В основе этой осторожности лежит, вероятно, вопрос: может ли быть в эмиграции новая литературная «поросль»? Этот вопрос у нас часто ставится и обсуждается. Многие склонны решать его отрицательно. Теоретически, действительно, больше доводов для отрицательного ответа: без родины, без вечного обновления языка, без традиций, без русских впечатлений, без русского быта и природы, наконец, — что может здесь быть? Казалось бы, обречена здешняя «поросль». Но наперекор доводам — это не так. Скажу даже больше: именно без родины, ото всего оторвавшись, все растеряв, здешняя молодая литература нежданно-негаданно приобрела высокий и отрешенный строй, — тон человека, одинокого в целом мире, всеми покинутого, «между небом и землей». Утратив временное, она как бы «коснулась вечности», — и если можно и есть основания говорить о ее духовной нищете, то надо при этом вспомнить и первую заповедь блаженства. Мне кажется излишним называть имена. Они и мало что сказали бы читателю, и каждое в отдельности было бы не окончательно характерным, за исключением одного или двух. Ужасающая формальная растерянность почти всех современных молодых писателей, имеющая глубокие корни, конечно, неустранимая еще долго и уж во всяком случае никакими «возвратами к Пушкину» неисцелимая, — исчезновение схем и условностей искусства, оставившее художника внезапно беспомощным перед материалом, — все это мешает нашей молодой литературе быть внешне удачливой. Удачи в ней, действительно, маловато. Но надо к ней прислушаться, чтобы понять, что она не только существует, но и делает свое дело – и право, если только не на словах мы любим и ценим культуру и не отделяем ее от жизни, надо было бы не только оберегать великое прежнее наше достояние, но быть повнимательнее и к новому, хотя и неприглядному еще. Оно этого стоит.

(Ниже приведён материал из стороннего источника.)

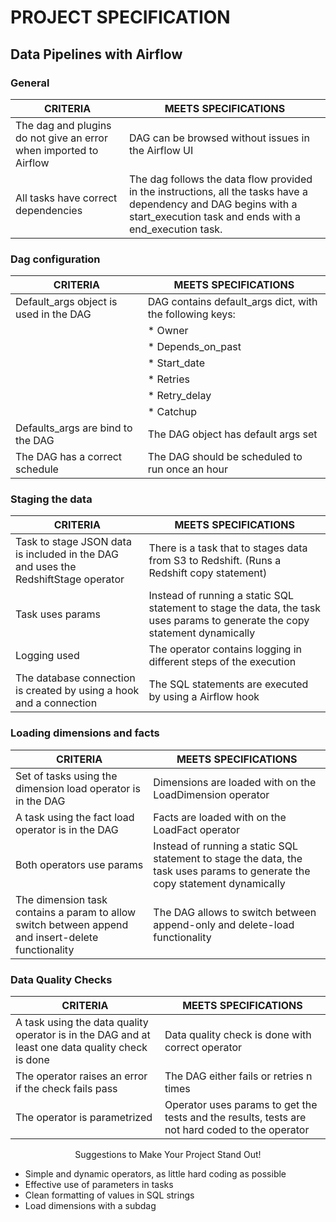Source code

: # PROJECT SPECIFICATION
## Data Pipelines with Airflow

### General

|CRITERIA|MEETS SPECIFICATIONS|
|--------|--------------------|
|The dag and plugins do not give an error when imported to Airflow|DAG can be browsed without issues in the Airflow UI
|All tasks have correct dependencies|The dag follows the data flow provided in the instructions, all the tasks have a dependency and DAG begins with a start_execution task and ends with a end_execution task.

### Dag configuration

|CRITERIA|MEETS SPECIFICATIONS|
|--------|--------------------|
|Default_args object is used in the DAG|DAG contains default_args dict, with the following keys:
||* Owner
||* Depends_on_past
||* Start_date
||* Retries
||* Retry_delay
||* Catchup
|Defaults_args are bind to the DAG|The DAG object has default args set
|The DAG has a correct schedule|The DAG should be scheduled to run once an hour

### Staging the data

|CRITERIA|MEETS SPECIFICATIONS|
|--------|--------------------|
|Task to stage JSON data is included in the DAG and uses the RedshiftStage operator|There is a task that to stages data from S3 to Redshift. (Runs a Redshift copy statement)
|Task uses params|Instead of running a static SQL statement to stage the data, the task uses params to generate the copy statement dynamically
|Logging used|The operator contains logging in different steps of the execution
|The database connection is created by using a hook and a connection|The SQL statements are executed by using a Airflow hook

### Loading dimensions and facts

|CRITERIA|MEETS SPECIFICATIONS|
|--------|--------------------|
|Set of tasks using the dimension load operator is in the DAG|Dimensions are loaded with on the LoadDimension operator
|A task using the fact load operator is in the DAG|Facts are loaded with on the LoadFact operator
|Both operators use params|Instead of running a static SQL statement to stage the data, the task uses params to generate the copy statement dynamically
|The dimension task contains a param to allow switch between append and insert-delete functionality|The DAG allows to switch between append-only and delete-load functionality

### Data Quality Checks

|CRITERIA|MEETS SPECIFICATIONS|
|--------|--------------------|
|A task using the data quality operator is in the DAG and at least one data quality check is done|Data quality check is done with correct operator
|The operator raises an error if the check fails pass|The DAG either fails or retries n times
|The operator is parametrized|Operator uses params to get the tests and the results, tests are not hard coded to the operator

<p style="text-align: center;">Suggestions to Make Your Project Stand Out!</p>

* Simple and dynamic operators, as little hard coding as possible
* Effective use of parameters in tasks
* Clean formatting of values in SQL strings
* Load dimensions with a subdag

Не случайно в этом году собрания «Кочевья» и «Союза поэтов» – обществ, где начинающие авторы читают свои произведения, – бывали так многолюдны. Широкая публика обманывается реже и меньше, чем принято думать. Она почувствовала, что, несмотря на слабость читаемого, на некоторую наивность беседы, возникавшей большей частью после чтения, — был все-таки на этих собраниях настоящий и чистый литературный «воздух», с бескорыстием, с ежеминутной готовностью перейти от технических споров к «последним вопросам бытия», с жаром и тревогой внутренне честных, взыскательных, живых и притом
На одном из собраний «Кочевья» Сергей Шаршун прочел отрывки из своего романа «Долголиков». Некоторые страницы романа меня поразили, и я попросил автора дать мне всю рукопись.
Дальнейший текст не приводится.